--- Instructions to follow ---
Each of the entries should be output exactly, with nothing left out.

[Plain-text document sources]
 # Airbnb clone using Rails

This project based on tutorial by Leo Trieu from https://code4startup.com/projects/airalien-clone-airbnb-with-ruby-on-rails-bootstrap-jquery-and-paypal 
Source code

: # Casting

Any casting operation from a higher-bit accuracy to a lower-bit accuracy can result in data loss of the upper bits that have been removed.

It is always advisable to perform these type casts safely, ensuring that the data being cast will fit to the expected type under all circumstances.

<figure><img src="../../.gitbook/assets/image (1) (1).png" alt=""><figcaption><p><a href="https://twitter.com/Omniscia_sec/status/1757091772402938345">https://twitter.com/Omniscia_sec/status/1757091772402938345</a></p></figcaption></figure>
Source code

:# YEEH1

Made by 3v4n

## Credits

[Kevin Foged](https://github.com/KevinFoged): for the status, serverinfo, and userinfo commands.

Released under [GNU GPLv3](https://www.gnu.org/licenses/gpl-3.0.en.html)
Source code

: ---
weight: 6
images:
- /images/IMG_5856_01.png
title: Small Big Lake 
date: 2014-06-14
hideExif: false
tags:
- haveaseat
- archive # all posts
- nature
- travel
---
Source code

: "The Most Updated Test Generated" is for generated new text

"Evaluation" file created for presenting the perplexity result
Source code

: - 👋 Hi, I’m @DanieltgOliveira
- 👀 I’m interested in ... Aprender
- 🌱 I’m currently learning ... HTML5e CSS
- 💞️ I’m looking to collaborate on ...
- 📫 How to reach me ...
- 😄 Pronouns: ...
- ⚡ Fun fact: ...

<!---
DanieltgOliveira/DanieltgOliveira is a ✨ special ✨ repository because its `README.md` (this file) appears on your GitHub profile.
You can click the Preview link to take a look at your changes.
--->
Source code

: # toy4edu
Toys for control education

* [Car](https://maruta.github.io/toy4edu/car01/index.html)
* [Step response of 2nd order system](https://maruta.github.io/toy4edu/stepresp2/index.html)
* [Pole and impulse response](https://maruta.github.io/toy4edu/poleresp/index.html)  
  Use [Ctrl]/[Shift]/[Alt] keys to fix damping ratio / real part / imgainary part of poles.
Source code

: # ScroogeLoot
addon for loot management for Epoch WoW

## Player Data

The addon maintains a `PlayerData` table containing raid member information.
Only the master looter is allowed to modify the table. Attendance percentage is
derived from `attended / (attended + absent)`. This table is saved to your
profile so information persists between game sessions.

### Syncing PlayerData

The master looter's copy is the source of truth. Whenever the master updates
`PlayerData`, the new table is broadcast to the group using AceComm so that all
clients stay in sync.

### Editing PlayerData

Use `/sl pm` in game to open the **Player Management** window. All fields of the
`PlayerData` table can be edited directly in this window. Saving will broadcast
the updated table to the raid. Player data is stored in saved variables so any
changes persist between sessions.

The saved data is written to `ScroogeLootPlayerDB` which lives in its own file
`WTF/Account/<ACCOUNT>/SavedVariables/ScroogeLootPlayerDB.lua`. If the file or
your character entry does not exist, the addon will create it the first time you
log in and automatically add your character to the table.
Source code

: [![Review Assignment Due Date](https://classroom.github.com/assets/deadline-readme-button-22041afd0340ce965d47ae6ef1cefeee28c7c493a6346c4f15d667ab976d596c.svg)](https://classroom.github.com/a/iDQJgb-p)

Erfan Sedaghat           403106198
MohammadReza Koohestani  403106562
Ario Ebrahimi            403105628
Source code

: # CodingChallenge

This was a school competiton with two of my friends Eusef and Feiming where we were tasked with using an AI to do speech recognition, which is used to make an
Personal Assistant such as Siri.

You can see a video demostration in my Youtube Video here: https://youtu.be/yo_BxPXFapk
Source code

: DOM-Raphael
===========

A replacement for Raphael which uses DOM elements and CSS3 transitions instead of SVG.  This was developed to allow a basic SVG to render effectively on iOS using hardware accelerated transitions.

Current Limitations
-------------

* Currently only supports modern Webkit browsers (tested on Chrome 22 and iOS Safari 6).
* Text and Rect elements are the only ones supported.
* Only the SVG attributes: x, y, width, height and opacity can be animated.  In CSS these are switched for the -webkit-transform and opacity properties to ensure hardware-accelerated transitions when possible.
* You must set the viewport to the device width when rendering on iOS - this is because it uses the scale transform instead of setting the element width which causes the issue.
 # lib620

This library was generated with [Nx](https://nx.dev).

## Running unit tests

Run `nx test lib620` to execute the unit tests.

--- Exercise answer ---
 # Airbnb clone using Rails

This project based on tutorial by Leo Trieu from https://code4startup.com/projects/airalien-clone-airbnb-with-ruby-on-rails-bootstrap-jquery-and-paypal 
Source code

: # Casting

Any casting operation from a higher-bit accuracy to a lower-bit accuracy can result in data loss of the upper bits that have been removed.

It is always advisable to perform these type casts safely, ensuring that the data being cast will fit to the expected type under all circumstances.

<figure><img src="../../.gitbook/assets/image (1) (1).png" alt=""><figcaption><p><a href="https://twitter.com/Omniscia_sec/status/1757091772402938345">https://twitter.com/Omniscia_sec/status/1757091772402938345</a></p></figcaption></figure>
Source code

:# YEEH1

Made by 3v4n

## Credits

[Kevin Foged](https://github.com/KevinFoged): for the status, serverinfo, and userinfo commands.

Released under [GNU GPLv3](https://www.gnu.org/licenses/gpl-3.0.en.html)
Source code

: ---
weight: 6
images:
- /images/IMG_5856_01.png
title: Small Big Lake 
date: 2014-06-14
hideExif: false
tags:
- haveaseat
- archive # all posts
- nature
- travel
---
Source code

: "The Most Updated Test Generated" is for generated new text

"Evaluation" file created for presenting the perplexity result
Source code

: - 👋 Hi, I’m @DanieltgOliveira
- 👀 I’m interested in ... Aprender
- 🌱 I’m currently learning ... HTML5e CSS
- 💞️ I’m looking to collaborate on ...
- 📫 How to reach me ...
- 😄 Pronouns: ...
- ⚡ Fun fact: ...

<!---
DanieltgOliveira/DanieltgOliveira is a ✨ special ✨ repository because its `README.md` (this file) appears on your GitHub profile.
You can click the Preview link to take a look at your changes.
--->
Source code

: # toy4edu
Toys for control education

* [Car](https://maruta.github.io/toy4edu/car01/index.html)
* [Step response of 2nd order system](https://maruta.github.io/toy4edu/stepresp2/index.html)
* [Pole and impulse response](https://maruta.github.io/toy4edu/poleresp/index.html)  
  Use [Ctrl]/[Shift]/[Alt] keys to fix damping ratio / real part / imgainary part of poles.
Source code

: # ScroogeLoot
addon for loot management for Epoch WoW

## Player Data

The addon maintains a `PlayerData` table containing raid member information.
Only the master looter is allowed to modify the table. Attendance percentage is
derived from `attended / (attended + absent)`. This table is saved to your
profile so information persists between game sessions.

### Syncing PlayerData

The master looter's copy is the source of truth. Whenever the master updates
`PlayerData`, the new table is broadcast to the group using AceComm so that all
clients stay in sync.

### Editing PlayerData

Use `/sl pm` in game to open the **Player Management** window. All fields of the
`PlayerData` table can be edited directly in this window. Saving will broadcast
the updated table to the raid. Player data is stored in saved variables so any
changes persist between sessions.

The saved data is written to `ScroogeLootPlayerDB` which lives in its own file
`WTF/Account/<ACCOUNT>/SavedVariables/ScroogeLootPlayerDB.lua`. If the file or
your character entry does not exist, the addon will create it the first time you
log in and automatically add your character to the table.
Source code

: [![Review Assignment Due Date](https://classroom.github.com/assets/deadline-readme-button-22041afd0340ce965d47ae6ef1cefeee28c7c493a6346c4f15d667ab976d596c.svg)](https://classroom.github.com/a/iDQJgb-p)

Erfan Sedaghat           403106198
MohammadReza Koohestani  403106562
Ario Ebrahimi            403105628
Source code

: # CodingChallenge

This was a school competiton with two of my friends Eusef and Feiming where we were tasked with using an AI to do speech recognition, which is used to make an
Personal Assistant such as Siri.

You can see a video demostration in my Youtube Video here: https://youtu.be/yo_BxPXFapk
Source code

: DOM-Raphael
===========

A replacement for Raphael which uses DOM elements and CSS3 transitions instead of SVG.  This was developed to allow a basic SVG to render effectively on iOS using hardware accelerated transitions.

Current Limitations
-------------

* Currently only supports modern Webkit browsers (tested on Chrome 22 and iOS Safari 6).
* Text and Rect elements are the only ones supported.
* Only the SVG attributes: x, y, width, height and opacity can be animated.  In CSS these are switched for the -webkit-transform and opacity properties to ensure hardware-accelerated transitions when possible.
* You must set the viewport to the device width when rendering on iOS - this is because it uses the scale transform instead of setting the element width which causes the issue.
 # lib620

This library was generated with [Nx](https://nx.dev).

## Running unit tests

Run `nx test lib620` to execute the unit tests.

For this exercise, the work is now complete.